I don't think they're that clever, and I don't think they could have imagined that it would work: it's a house of cards just waiting to be knocked down. The only reason it isn't being knocked down is that people are naturally passive and tend to over-respect others, as they do in their worship of pop stars who are just ordinary people who happen to have the ability to put together or perform music that taps into something in the circuits of our brains and makes us feel good, or in religion where they admire deities which don't even exist. Even so, it only needs one movement (like ours, I hope) to inspire them all into rebellion and the whole thing will collapse. Illich didn't inspire sufficient following because his ideas didn't quite stack up. The key chapter of Deschooling Society which illustrates why is Chapter 6.
Quote
To give an example: The same level of technology is used in TV and in tape recorders. All Latin-American countries now have introduced TV: in Bolivia the government has financed a TV station, which was built six years ago, and there are no more than seven thousand TV sets for four million citizens. The money now tied up in TV installations throughout Latin America could have provided every fifth adult with a tape recorder. In addition, the money would have sufficed to provide an almost unlimited library of prerecorded tapes, with outlets even in remote villages, as well as an ample supply of empty tapes.

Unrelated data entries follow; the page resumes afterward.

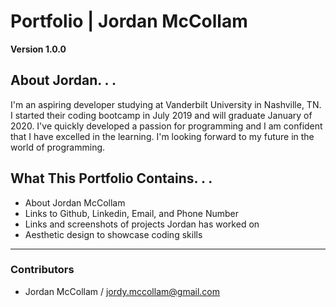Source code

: # Portfolio | Jordan McCollam

**Version 1.0.0**

## About Jordan. . . 
I'm an aspiring developer studying at Vanderbilt University in Nashville, TN. I started their coding bootcamp in July 2019 and will graduate January of 2020. I've quickly developed a passion for programming and I am confident that I have excelled in the learning. I'm looking forward to my future in the world of programming.

## What This Portfolio Contains. . . 
* About Jordan McCollam
* Links to Github, Linkedin, Email, and Phone Number
* Links and screenshots of projects Jordan has worked on
* Aesthetic design to showcase coding skills

---

### Contributors
* Jordan McCollam / <jordy.mccollam@gmail.com>




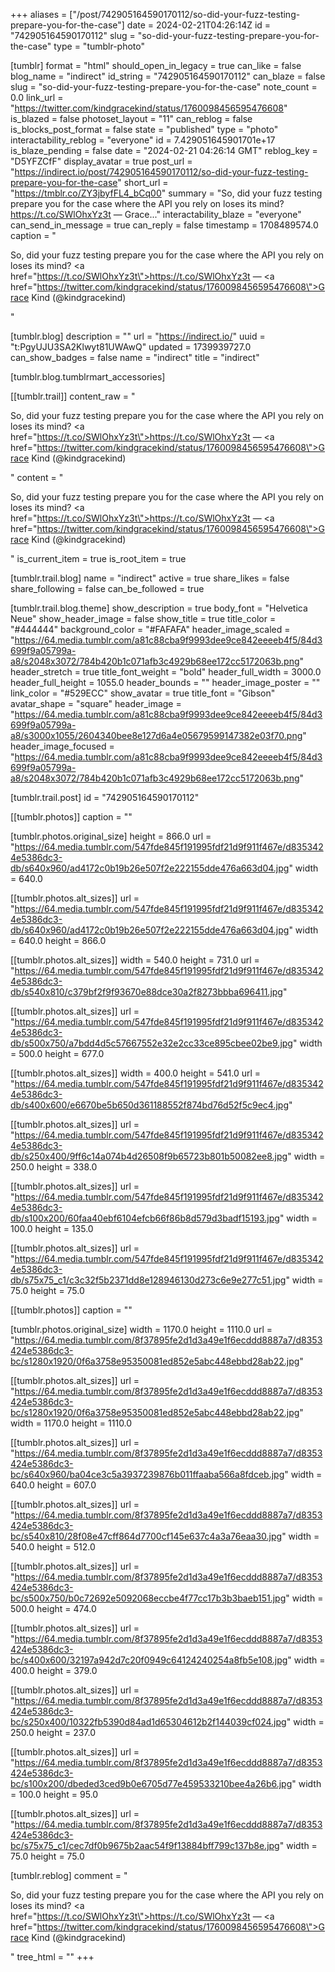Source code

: +++
aliases = ["/post/742905164590170112/so-did-your-fuzz-testing-prepare-you-for-the-case"]
date = 2024-02-21T04:26:14Z
id = "742905164590170112"
slug = "so-did-your-fuzz-testing-prepare-you-for-the-case"
type = "tumblr-photo"

[tumblr]
format = "html"
should_open_in_legacy = true
can_like = false
blog_name = "indirect"
id_string = "742905164590170112"
can_blaze = false
slug = "so-did-your-fuzz-testing-prepare-you-for-the-case"
note_count = 0.0
link_url = "https://twitter.com/kindgracekind/status/1760098456595476608"
is_blazed = false
photoset_layout = "11"
can_reblog = false
is_blocks_post_format = false
state = "published"
type = "photo"
interactability_reblog = "everyone"
id = 7.429051645901701e+17
is_blaze_pending = false
date = "2024-02-21 04:26:14 GMT"
reblog_key = "D5YFZCfF"
display_avatar = true
post_url = "https://indirect.io/post/742905164590170112/so-did-your-fuzz-testing-prepare-you-for-the-case"
short_url = "https://tmblr.co/ZY3jbyfFL4_bCq00"
summary = "So, did your fuzz testing prepare you for the case where the API you rely on loses its mind? https://t.co/SWlOhxYz3t — Grace..."
interactability_blaze = "everyone"
can_send_in_message = true
can_reply = false
timestamp = 1708489574.0
caption = "<p>So, did your fuzz testing prepare you for the case where the API you rely on loses its mind? <a href=\"https://t.co/SWlOhxYz3t\">https://t.co/SWlOhxYz3t</a> — <a href=\"https://twitter.com/kindgracekind/status/1760098456595476608\">Grace Kind (@kindgracekind)</a></p>"

[tumblr.blog]
description = ""
url = "https://indirect.io/"
uuid = "t:PgyUJU3SA2Klwyt81UWAwQ"
updated = 1739939727.0
can_show_badges = false
name = "indirect"
title = "indirect"

[tumblr.blog.tumblrmart_accessories]

[[tumblr.trail]]
content_raw = "<p>So, did your fuzz testing prepare you for the case where the API you rely on loses its mind? <a href=\"https://t.co/SWlOhxYz3t\">https://t.co/SWlOhxYz3t</a> — <a href=\"https://twitter.com/kindgracekind/status/1760098456595476608\">Grace Kind (@kindgracekind)</a></p>"
content = "<p>So, did your fuzz testing prepare you for the case where the API you rely on loses its mind? <a href=\"https://t.co/SWlOhxYz3t\">https://t.co/SWlOhxYz3t</a> &mdash; <a href=\"https://twitter.com/kindgracekind/status/1760098456595476608\">Grace Kind (@kindgracekind)</a></p>"
is_current_item = true
is_root_item = true

[tumblr.trail.blog]
name = "indirect"
active = true
share_likes = false
share_following = false
can_be_followed = true

[tumblr.trail.blog.theme]
show_description = true
body_font = "Helvetica Neue"
show_header_image = false
show_title = true
title_color = "#444444"
background_color = "#FAFAFA"
header_image_scaled = "https://64.media.tumblr.com/a81c88cba9f9993dee9ce842eeeeb4f5/84d3699f9a05799a-a8/s2048x3072/784b420b1c071afb3c4929b68ee172cc5172063b.png"
header_stretch = true
title_font_weight = "bold"
header_full_width = 3000.0
header_full_height = 1055.0
header_bounds = ""
header_image_poster = ""
link_color = "#529ECC"
show_avatar = true
title_font = "Gibson"
avatar_shape = "square"
header_image = "https://64.media.tumblr.com/a81c88cba9f9993dee9ce842eeeeb4f5/84d3699f9a05799a-a8/s3000x1055/2604340bee8e127d6a4e05679599147382e03f70.png"
header_image_focused = "https://64.media.tumblr.com/a81c88cba9f9993dee9ce842eeeeb4f5/84d3699f9a05799a-a8/s2048x3072/784b420b1c071afb3c4929b68ee172cc5172063b.png"

[tumblr.trail.post]
id = "742905164590170112"

[[tumblr.photos]]
caption = ""

[tumblr.photos.original_size]
height = 866.0
url = "https://64.media.tumblr.com/547fde845f191995fdf21d9f911f467e/d8353424e5386dc3-db/s640x960/ad4172c0b19b26e507f2e222155dde476a663d04.jpg"
width = 640.0

[[tumblr.photos.alt_sizes]]
url = "https://64.media.tumblr.com/547fde845f191995fdf21d9f911f467e/d8353424e5386dc3-db/s640x960/ad4172c0b19b26e507f2e222155dde476a663d04.jpg"
width = 640.0
height = 866.0

[[tumblr.photos.alt_sizes]]
width = 540.0
height = 731.0
url = "https://64.media.tumblr.com/547fde845f191995fdf21d9f911f467e/d8353424e5386dc3-db/s540x810/c379bf2f9f93670e88dce30a2f8273bbba696411.jpg"

[[tumblr.photos.alt_sizes]]
url = "https://64.media.tumblr.com/547fde845f191995fdf21d9f911f467e/d8353424e5386dc3-db/s500x750/a7bdd4d5c57667552e32e2cc33ce895cbee02be9.jpg"
width = 500.0
height = 677.0

[[tumblr.photos.alt_sizes]]
width = 400.0
height = 541.0
url = "https://64.media.tumblr.com/547fde845f191995fdf21d9f911f467e/d8353424e5386dc3-db/s400x600/e6670be5b650d361188552f874bd76d52f5c9ec4.jpg"

[[tumblr.photos.alt_sizes]]
url = "https://64.media.tumblr.com/547fde845f191995fdf21d9f911f467e/d8353424e5386dc3-db/s250x400/9ff6c14a074b4d26508f9b65723b801b50082ee8.jpg"
width = 250.0
height = 338.0

[[tumblr.photos.alt_sizes]]
url = "https://64.media.tumblr.com/547fde845f191995fdf21d9f911f467e/d8353424e5386dc3-db/s100x200/60faa40ebf6104efcb66f86b8d579d3badf15193.jpg"
width = 100.0
height = 135.0

[[tumblr.photos.alt_sizes]]
url = "https://64.media.tumblr.com/547fde845f191995fdf21d9f911f467e/d8353424e5386dc3-db/s75x75_c1/c3c32f5b2371dd8e128946130d273c6e9e277c51.jpg"
width = 75.0
height = 75.0

[[tumblr.photos]]
caption = ""

[tumblr.photos.original_size]
width = 1170.0
height = 1110.0
url = "https://64.media.tumblr.com/8f37895fe2d1d3a49e1f6ecddd8887a7/d8353424e5386dc3-bc/s1280x1920/0f6a3758e95350081ed852e5abc448ebbd28ab22.jpg"

[[tumblr.photos.alt_sizes]]
url = "https://64.media.tumblr.com/8f37895fe2d1d3a49e1f6ecddd8887a7/d8353424e5386dc3-bc/s1280x1920/0f6a3758e95350081ed852e5abc448ebbd28ab22.jpg"
width = 1170.0
height = 1110.0

[[tumblr.photos.alt_sizes]]
url = "https://64.media.tumblr.com/8f37895fe2d1d3a49e1f6ecddd8887a7/d8353424e5386dc3-bc/s640x960/ba04ce3c5a3937239876b011ffaaba566a8fdceb.jpg"
width = 640.0
height = 607.0

[[tumblr.photos.alt_sizes]]
url = "https://64.media.tumblr.com/8f37895fe2d1d3a49e1f6ecddd8887a7/d8353424e5386dc3-bc/s540x810/28f08e47cff864d7700cf145e637c4a3a76eaa30.jpg"
width = 540.0
height = 512.0

[[tumblr.photos.alt_sizes]]
url = "https://64.media.tumblr.com/8f37895fe2d1d3a49e1f6ecddd8887a7/d8353424e5386dc3-bc/s500x750/b0c72692e5092068eccbe4f77cc17b3b3baeb151.jpg"
width = 500.0
height = 474.0

[[tumblr.photos.alt_sizes]]
url = "https://64.media.tumblr.com/8f37895fe2d1d3a49e1f6ecddd8887a7/d8353424e5386dc3-bc/s400x600/32197a942d7c20f0949c64124240254a8fb5e108.jpg"
width = 400.0
height = 379.0

[[tumblr.photos.alt_sizes]]
url = "https://64.media.tumblr.com/8f37895fe2d1d3a49e1f6ecddd8887a7/d8353424e5386dc3-bc/s250x400/10322fb5390d84ad1d65304612b2f144039cf024.jpg"
width = 250.0
height = 237.0

[[tumblr.photos.alt_sizes]]
url = "https://64.media.tumblr.com/8f37895fe2d1d3a49e1f6ecddd8887a7/d8353424e5386dc3-bc/s100x200/dbeded3ced9b0e6705d77e459533210bee4a26b6.jpg"
width = 100.0
height = 95.0

[[tumblr.photos.alt_sizes]]
url = "https://64.media.tumblr.com/8f37895fe2d1d3a49e1f6ecddd8887a7/d8353424e5386dc3-bc/s75x75_c1/cec7df0b9675b2aac54f9f13884bff799c137b8e.jpg"
width = 75.0
height = 75.0

[tumblr.reblog]
comment = "<p>So, did your fuzz testing prepare you for the case where the API you rely on loses its mind? <a href=\"https://t.co/SWlOhxYz3t\">https://t.co/SWlOhxYz3t</a> — <a href=\"https://twitter.com/kindgracekind/status/1760098456595476608\">Grace Kind (@kindgracekind)</a></p>"
tree_html = ""
+++
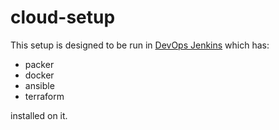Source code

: # cloud-setup

This setup is designed to be run in [DevOps Jenkins](https://github.com/FI-PauliJokinen/aws-cf-templates)
which has:
- packer
- docker
- ansible
- terraform

installed on it.
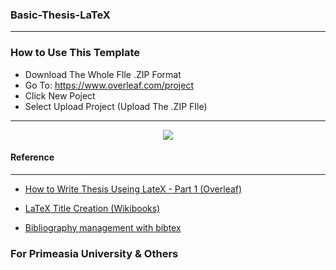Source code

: ### Basic-Thesis-LaTeX

---
### How to Use This Template

- Download The Whole FIle .ZIP Format
- Go To: https://www.overleaf.com/project
- Click New Poject
- Select Upload Project (Upload The .ZIP FIle)
---


<p align="center">
  <img src="https://cutt.ly/jdmyMOX"/>
</p>

#### Reference 

---

- [How to Write Thesis Useing LateX - Part 1 (Overleaf)](https://www.overleaf.com/learn/latex/How_to_Write_a_Thesis_in_LaTeX_(Part_1):_Basic_Structure)

- [LaTeX Title Creation (Wikibooks)](https://en.wikibooks.org/wiki/LaTeX/Title_Creation)

- [Bibliography management with bibtex](https://www.overleaf.com/learn/latex/Bibliography_management_with_bibtex)


### For Primeasia University & Others

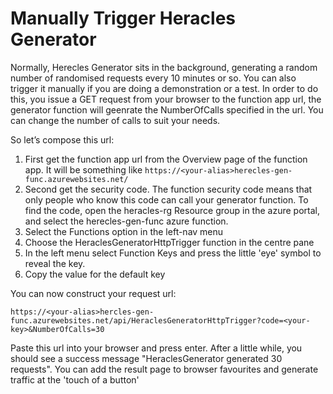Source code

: # Manually Trigger Heracles Generator

Normally, Herecles Generator sits in the background, generating a random number of randomised requests every 10 minutes or so.  You can also trigger it manually if you are doing a demonstration or a test.
In order to do this, you issue a GET request from your browser to the function app url, the generator function will geenrate the NumberOfCalls specified in the url. You can change the number of calls to suit your needs.

So let’s compose this url:
1.	First get the function app url from the Overview page of the function app. It will be something like `https://<your-alias>herecles-gen-func.azurewebsites.net/`
1.	Second get the security code. The function security code means that only people who know this code can call your generator function.  To find the code, open the <your-alias>heracles-rg Resource group in the azure portal, and select the <your-alias>herecles-gen-func azure function.  
1.  Select the Functions option in the left-nav menu
2.  Choose the HeraclesGeneratorHttpTrigger function in the centre pane
3.  In the left menu select Function Keys and press the little 'eye' symbol to reveal the key.
4.  Copy the value for the default key

You can now construct your request url:

`https://<your-alias>hercles-gen-func.azurewebsites.net/api/HeraclesGeneratorHttpTrigger?code=<your-key>&NumberOfCalls=30`
  
Paste this url into your browser and press enter.  After a little while, you should see a success message "HeraclesGenerator generated 30 requests". You can add the result page to browser favourites and generate traffic at the 'touch of a button'
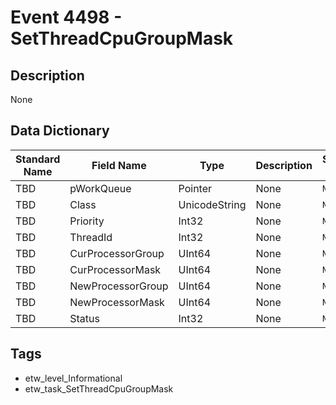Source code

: # Event 4498 - SetThreadCpuGroupMask

## Description
None

## Data Dictionary
|Standard Name|Field Name|Type|Description|Sample Value|
|---|---|---|---|---|
|TBD|pWorkQueue|Pointer|None|`None`|
|TBD|Class|UnicodeString|None|`None`|
|TBD|Priority|Int32|None|`None`|
|TBD|ThreadId|Int32|None|`None`|
|TBD|CurProcessorGroup|UInt64|None|`None`|
|TBD|CurProcessorMask|UInt64|None|`None`|
|TBD|NewProcessorGroup|UInt64|None|`None`|
|TBD|NewProcessorMask|UInt64|None|`None`|
|TBD|Status|Int32|None|`None`|

## Tags
* etw_level_Informational
* etw_task_SetThreadCpuGroupMask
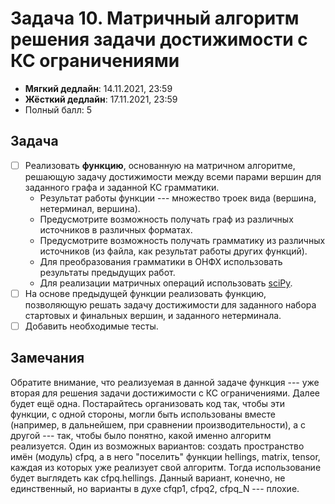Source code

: # Задача 10. Матричный алгоритм решения задачи достижимости с КС ограничениями

* **Мягкий дедлайн**: 14.11.2021, 23:59
* **Жёсткий дедлайн**: 17.11.2021, 23:59
* Полный балл: 5

## Задача

- [ ] Реализовать **функцию**, основанную на матричном алгоритме, решающую задачу достижимости между всеми парами вершин для заданного графа и заданной КС грамматики.
  - Результат работы функции --- множество троек вида (вершина, нетерминал, вершина).
  - Предусмотрите возможность получать граф из различных источников в различных форматах.
  - Предусмотрите возможность получать грамматику из различных источников (из файла, как результат работы других функций).
  - Для преобразования грамматики в ОНФХ использовать результаты предыдущих работ.
  - Для реализации матричных операций использовать [sciPy](https://docs.scipy.org/doc/scipy/reference/sparse.html).
- [ ] На основе предыдущей функции реализовать функцию, позволяющую решать задачу достижимости для заданного набора стартовых и финальных вершин, и заданного нетерминала.
- [ ] Добавить необходимые тесты.

## Замечания

Обратите внимание, что реализуемая в данной задаче функция --- уже вторая для решения задачи достижимости с КС ограничениями. Далее будет ещё одна. Постарайтесь организовать код так, чтобы эти функции, с одной стороны, могли быть использованы вместе (например, в дальнейшем, при сравнении производительности), а с другой --- так, чтобы было понятно, какой именно алгоритм реализуется. Один из возможных вариантов: создать пространство имён (модуль)  cfpq, а в него "поселить" функции hellings, matrix, tensor, каждая из которых уже реализует свой алгоритм. Тогда использование будет выглядеть как cfpq.hellings. Данный вариант, конечно, не единственный, но варианты в духе cfqp1, cfpq2, cfpq_N --- плохие.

This network of tape recorders, of course, would be radically different from the present network of TV. It would provide opportunity for free expression: literate and illiterate alike could record, preserve, disseminate, and repeat their opinions. The present investment in TV, instead, provides bureaucrats, whether politicians or educators, with the power to sprinkle the continent with institutionally produced programs which they-or their sponsors--decide are good for or in demand by the people.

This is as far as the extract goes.